§ **What needs to be done**
Go through the data line by line. Copy each one holding the string "enumerate".

╭─ Material supplied

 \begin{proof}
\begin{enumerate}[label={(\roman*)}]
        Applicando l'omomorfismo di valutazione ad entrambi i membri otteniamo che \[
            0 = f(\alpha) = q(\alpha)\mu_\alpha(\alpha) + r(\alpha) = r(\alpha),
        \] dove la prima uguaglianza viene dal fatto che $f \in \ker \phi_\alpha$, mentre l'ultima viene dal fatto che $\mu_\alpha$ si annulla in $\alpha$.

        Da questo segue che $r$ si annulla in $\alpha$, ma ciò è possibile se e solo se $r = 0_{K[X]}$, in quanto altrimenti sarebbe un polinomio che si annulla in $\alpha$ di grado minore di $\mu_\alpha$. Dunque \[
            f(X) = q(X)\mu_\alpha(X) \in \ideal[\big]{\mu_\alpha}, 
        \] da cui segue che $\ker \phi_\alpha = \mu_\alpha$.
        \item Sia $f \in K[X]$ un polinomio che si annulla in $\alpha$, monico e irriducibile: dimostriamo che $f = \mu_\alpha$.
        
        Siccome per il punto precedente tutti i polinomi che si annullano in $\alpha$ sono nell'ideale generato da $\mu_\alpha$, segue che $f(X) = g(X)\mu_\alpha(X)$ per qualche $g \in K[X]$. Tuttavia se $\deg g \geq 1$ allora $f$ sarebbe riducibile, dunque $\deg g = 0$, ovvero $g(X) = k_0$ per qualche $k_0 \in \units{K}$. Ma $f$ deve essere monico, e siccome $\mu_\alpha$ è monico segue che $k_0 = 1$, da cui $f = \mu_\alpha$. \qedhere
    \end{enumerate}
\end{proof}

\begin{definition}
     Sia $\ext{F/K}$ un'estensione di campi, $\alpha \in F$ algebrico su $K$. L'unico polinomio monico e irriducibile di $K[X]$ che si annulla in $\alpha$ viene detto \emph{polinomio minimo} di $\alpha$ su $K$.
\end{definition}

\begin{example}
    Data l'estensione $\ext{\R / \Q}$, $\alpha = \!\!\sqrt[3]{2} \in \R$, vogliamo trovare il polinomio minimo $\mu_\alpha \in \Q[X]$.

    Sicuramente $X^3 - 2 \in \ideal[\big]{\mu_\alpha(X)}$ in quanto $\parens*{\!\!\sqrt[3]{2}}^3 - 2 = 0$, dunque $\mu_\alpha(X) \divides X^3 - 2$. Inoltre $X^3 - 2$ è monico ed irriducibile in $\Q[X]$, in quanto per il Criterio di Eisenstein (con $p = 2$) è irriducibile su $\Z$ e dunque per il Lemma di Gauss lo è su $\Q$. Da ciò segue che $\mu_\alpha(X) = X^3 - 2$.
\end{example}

╰─
╭─ Material supplied

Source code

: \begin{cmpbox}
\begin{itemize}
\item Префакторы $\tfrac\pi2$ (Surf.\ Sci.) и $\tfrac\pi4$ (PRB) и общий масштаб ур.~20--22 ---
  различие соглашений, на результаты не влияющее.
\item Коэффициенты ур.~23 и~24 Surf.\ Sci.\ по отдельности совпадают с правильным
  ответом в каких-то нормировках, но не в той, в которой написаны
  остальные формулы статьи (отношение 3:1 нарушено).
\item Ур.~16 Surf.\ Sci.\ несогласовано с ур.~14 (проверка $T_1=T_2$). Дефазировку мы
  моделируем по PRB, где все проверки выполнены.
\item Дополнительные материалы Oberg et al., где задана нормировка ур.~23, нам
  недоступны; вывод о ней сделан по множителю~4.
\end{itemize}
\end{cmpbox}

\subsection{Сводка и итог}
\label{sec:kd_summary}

╰─

§ **Solution to the exercise**
\begin{enumerate}[label={(\roman*)}]
    \end{enumerate}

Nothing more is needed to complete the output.